> Exercise aim:
Which lines of the records contain "falconandy"? Collect every one of them.

> Collected data:
-------
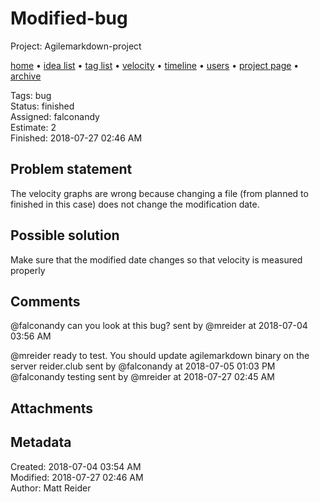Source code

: # Modified-bug

Project: Agilemarkdown-project

[home](../index.md) • [idea list](../ideas.md) • [tag list](../tags.md) • [velocity](../velocity.md) • [timeline](../timeline.md) • [users](../users.md) • [project page](../agilemarkdown-project.md) • [archive](archive.md)

Tags: bug  
Status: finished  
Assigned: falconandy  
Estimate: 2  
Finished: 2018-07-27 02:46 AM  

## Problem statement

The velocity graphs are wrong because changing a file (from planned to finished in this case) does not change the modification date.

## Possible solution

Make sure that the modified date changes so that velocity is measured properly

## Comments

@falconandy can you look at this bug?
sent by @mreider at 2018-07-04 03:56 AM

@mreider ready to test. You should update agilemarkdown binary on the server reider.club
sent by @falconandy at 2018-07-05 01:03 PM
@falconandy testing
sent by @mreider at 2018-07-27 02:45 AM



## Attachments


## Metadata

Created: 2018-07-04 03:54 AM  
Modified: 2018-07-27 02:46 AM  
Author: Matt Reider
-------
> Worked solution:
Assigned: falconandy  
@falconandy can you look at this bug?
sent by @falconandy at 2018-07-05 01:03 PM
@falconandy testing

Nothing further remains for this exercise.